::: Given entries
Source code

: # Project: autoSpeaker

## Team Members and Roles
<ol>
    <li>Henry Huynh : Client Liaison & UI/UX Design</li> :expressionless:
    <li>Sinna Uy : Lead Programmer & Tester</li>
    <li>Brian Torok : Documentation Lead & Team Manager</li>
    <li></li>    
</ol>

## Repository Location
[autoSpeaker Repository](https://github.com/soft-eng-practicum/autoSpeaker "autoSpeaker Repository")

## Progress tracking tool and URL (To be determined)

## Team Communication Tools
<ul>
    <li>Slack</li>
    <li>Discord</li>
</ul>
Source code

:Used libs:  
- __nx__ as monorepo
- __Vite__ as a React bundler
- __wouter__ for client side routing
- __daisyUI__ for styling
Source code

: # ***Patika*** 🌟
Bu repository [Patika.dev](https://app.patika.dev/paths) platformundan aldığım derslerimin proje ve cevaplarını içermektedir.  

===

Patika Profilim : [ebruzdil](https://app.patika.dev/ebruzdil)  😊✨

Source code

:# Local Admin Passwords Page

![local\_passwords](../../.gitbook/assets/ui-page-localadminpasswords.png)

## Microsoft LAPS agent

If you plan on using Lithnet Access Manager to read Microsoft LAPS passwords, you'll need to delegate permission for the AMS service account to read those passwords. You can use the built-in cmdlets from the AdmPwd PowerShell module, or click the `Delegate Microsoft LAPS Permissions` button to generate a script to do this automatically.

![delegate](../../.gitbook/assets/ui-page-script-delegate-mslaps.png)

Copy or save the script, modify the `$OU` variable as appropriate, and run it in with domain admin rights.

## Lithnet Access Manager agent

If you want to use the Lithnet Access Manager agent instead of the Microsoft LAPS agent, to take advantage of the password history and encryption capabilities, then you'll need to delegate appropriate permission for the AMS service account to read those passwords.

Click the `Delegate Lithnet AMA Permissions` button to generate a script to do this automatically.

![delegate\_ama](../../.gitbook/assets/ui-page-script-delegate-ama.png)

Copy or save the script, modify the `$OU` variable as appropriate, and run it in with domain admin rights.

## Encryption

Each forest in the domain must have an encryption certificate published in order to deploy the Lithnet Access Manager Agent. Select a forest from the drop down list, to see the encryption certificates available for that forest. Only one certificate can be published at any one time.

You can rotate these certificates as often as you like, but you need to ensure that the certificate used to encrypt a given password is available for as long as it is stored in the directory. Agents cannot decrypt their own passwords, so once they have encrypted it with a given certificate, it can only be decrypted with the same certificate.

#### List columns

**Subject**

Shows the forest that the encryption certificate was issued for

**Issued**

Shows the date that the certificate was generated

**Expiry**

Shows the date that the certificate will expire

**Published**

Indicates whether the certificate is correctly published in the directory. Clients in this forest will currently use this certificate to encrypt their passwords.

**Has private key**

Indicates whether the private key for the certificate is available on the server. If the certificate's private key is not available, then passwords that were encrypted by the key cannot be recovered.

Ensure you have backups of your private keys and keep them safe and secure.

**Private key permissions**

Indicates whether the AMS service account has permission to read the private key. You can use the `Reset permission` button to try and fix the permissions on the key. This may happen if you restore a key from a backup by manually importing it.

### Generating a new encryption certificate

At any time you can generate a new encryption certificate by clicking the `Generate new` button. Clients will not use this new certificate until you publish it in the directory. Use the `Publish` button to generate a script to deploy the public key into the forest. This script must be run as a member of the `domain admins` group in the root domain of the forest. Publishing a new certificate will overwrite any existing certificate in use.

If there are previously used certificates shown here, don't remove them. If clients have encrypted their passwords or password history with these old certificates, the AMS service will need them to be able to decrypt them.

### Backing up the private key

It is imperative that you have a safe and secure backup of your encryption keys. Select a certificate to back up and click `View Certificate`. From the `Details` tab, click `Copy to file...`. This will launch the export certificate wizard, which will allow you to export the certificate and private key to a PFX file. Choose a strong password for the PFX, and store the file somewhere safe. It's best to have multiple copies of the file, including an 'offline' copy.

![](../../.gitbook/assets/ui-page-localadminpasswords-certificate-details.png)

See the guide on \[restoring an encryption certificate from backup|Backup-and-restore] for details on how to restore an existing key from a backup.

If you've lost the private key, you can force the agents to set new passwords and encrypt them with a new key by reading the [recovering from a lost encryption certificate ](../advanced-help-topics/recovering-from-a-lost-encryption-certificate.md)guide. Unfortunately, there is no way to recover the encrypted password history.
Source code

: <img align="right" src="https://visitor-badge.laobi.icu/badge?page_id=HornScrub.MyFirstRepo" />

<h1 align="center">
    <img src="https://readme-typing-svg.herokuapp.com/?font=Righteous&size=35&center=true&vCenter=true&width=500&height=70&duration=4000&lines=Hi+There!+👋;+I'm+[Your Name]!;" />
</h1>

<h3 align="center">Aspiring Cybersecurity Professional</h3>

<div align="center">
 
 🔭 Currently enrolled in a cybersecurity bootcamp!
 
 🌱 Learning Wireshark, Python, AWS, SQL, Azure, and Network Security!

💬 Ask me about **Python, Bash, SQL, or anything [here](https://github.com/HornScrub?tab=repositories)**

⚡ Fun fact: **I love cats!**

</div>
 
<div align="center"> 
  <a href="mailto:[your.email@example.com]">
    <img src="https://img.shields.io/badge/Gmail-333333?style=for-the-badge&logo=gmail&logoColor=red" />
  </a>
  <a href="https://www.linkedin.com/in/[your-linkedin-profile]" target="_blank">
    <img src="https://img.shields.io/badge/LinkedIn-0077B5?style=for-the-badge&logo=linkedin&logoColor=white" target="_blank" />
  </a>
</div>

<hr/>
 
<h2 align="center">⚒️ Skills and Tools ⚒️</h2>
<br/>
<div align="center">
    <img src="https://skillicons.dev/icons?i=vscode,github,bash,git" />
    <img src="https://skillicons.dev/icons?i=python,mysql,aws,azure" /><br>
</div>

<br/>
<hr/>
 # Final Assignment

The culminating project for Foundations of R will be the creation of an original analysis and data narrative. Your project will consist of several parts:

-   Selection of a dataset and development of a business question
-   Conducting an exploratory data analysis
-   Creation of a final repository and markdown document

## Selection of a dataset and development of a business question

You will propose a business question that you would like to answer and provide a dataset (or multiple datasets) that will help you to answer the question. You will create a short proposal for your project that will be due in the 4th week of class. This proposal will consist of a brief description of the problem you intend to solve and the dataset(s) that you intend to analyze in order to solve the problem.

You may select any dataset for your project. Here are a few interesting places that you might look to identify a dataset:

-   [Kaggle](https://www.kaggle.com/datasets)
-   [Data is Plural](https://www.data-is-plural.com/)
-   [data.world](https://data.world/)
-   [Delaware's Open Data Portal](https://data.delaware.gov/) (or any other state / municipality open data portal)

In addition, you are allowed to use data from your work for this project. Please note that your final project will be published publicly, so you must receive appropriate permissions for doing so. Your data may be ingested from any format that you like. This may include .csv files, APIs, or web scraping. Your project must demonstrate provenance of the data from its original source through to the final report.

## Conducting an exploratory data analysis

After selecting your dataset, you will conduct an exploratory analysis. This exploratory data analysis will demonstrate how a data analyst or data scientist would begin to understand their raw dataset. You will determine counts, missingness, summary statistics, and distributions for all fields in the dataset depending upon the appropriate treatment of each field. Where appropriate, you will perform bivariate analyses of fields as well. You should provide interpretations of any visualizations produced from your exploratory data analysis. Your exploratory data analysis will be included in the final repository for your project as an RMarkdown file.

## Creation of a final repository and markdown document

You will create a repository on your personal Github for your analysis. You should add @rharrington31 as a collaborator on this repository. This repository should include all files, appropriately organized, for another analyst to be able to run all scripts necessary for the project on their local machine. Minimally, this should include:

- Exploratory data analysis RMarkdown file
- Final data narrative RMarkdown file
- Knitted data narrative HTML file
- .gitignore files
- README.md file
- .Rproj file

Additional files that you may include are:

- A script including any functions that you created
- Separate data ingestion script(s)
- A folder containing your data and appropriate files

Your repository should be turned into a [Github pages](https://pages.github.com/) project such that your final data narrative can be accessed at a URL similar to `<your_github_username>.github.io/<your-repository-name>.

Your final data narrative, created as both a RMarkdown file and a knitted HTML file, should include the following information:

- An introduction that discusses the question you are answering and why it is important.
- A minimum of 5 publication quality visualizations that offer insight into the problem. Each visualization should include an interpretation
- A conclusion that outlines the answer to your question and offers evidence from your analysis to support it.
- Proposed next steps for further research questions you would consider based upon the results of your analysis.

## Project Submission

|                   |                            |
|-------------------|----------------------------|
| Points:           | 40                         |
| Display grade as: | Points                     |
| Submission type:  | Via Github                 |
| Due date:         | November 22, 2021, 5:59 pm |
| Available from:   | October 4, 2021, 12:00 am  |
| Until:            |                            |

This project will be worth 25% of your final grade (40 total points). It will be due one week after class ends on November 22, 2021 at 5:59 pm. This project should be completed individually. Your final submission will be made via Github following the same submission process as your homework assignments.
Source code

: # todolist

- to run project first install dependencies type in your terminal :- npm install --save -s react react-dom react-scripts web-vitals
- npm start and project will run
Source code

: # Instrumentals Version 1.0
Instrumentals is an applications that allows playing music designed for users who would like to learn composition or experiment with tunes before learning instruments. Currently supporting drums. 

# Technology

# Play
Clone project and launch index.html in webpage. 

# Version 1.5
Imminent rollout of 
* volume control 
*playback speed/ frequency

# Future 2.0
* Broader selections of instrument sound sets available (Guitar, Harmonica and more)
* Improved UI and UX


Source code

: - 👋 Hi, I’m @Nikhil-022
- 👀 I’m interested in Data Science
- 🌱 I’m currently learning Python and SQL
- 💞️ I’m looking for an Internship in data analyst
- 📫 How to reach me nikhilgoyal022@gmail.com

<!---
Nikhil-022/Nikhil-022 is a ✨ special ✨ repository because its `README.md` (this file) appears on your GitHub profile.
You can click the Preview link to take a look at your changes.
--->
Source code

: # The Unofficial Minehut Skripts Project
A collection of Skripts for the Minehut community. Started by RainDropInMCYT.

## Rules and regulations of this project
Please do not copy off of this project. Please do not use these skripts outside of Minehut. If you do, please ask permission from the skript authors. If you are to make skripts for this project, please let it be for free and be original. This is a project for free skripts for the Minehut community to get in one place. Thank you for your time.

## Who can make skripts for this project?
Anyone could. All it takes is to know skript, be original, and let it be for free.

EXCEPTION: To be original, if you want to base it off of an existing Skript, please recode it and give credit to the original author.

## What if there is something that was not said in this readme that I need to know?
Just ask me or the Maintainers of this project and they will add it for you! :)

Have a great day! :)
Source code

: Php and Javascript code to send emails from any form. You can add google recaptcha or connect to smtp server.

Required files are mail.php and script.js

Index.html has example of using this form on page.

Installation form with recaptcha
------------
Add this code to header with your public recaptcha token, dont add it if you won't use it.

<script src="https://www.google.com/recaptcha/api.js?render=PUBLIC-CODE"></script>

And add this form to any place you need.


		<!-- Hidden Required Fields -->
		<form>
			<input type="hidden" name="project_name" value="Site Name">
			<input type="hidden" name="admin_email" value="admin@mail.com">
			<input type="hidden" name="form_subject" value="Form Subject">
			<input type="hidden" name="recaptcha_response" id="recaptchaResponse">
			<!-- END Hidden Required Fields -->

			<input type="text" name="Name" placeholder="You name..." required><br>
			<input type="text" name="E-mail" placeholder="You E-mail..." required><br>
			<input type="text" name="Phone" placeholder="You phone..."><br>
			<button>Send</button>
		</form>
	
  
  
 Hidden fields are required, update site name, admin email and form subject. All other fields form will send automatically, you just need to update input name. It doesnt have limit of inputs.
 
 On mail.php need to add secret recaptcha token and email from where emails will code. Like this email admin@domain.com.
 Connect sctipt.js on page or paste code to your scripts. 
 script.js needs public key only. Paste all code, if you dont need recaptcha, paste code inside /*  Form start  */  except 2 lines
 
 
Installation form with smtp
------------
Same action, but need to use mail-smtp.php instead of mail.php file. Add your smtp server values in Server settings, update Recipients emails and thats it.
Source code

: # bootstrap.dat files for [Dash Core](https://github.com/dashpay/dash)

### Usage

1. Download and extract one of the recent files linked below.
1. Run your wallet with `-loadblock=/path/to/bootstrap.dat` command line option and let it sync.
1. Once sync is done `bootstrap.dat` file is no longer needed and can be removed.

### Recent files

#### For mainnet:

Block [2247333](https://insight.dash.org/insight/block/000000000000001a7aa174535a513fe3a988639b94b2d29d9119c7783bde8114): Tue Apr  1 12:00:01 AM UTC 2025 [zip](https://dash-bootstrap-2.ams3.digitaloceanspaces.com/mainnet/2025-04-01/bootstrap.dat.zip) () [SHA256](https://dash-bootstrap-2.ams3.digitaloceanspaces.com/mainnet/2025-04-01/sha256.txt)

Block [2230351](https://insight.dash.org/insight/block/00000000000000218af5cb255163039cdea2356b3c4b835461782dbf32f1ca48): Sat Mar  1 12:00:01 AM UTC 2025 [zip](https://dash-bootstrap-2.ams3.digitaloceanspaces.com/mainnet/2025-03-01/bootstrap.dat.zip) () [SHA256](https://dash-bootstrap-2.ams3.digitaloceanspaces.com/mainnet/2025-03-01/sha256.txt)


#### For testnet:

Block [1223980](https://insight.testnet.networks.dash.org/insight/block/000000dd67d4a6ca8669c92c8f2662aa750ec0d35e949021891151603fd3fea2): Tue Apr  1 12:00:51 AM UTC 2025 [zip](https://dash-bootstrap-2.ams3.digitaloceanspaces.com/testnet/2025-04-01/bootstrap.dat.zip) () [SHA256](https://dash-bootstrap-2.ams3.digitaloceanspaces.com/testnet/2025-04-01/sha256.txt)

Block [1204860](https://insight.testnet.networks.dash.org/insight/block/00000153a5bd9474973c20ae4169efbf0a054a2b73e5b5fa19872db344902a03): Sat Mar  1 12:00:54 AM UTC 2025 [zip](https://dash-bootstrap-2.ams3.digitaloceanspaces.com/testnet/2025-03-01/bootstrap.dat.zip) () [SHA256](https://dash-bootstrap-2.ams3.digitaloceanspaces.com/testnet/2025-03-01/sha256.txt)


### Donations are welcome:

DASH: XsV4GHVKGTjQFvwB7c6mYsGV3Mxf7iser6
::::::
§ **Work required**: In the listing above, find the line containing "## Team Communication Tools" and the line containing "# ***Patika*** 🌟", then repeat those two lines and everything between them exactly.

§ **Response to this exercise**:
## Team Communication Tools
<ul>
    <li>Slack</li>
    <li>Discord</li>
</ul>
Source code

:Used libs:  
- __nx__ as monorepo
- __Vite__ as a React bundler
- __wouter__ for client side routing
- __daisyUI__ for styling
Source code

: # ***Patika*** 🌟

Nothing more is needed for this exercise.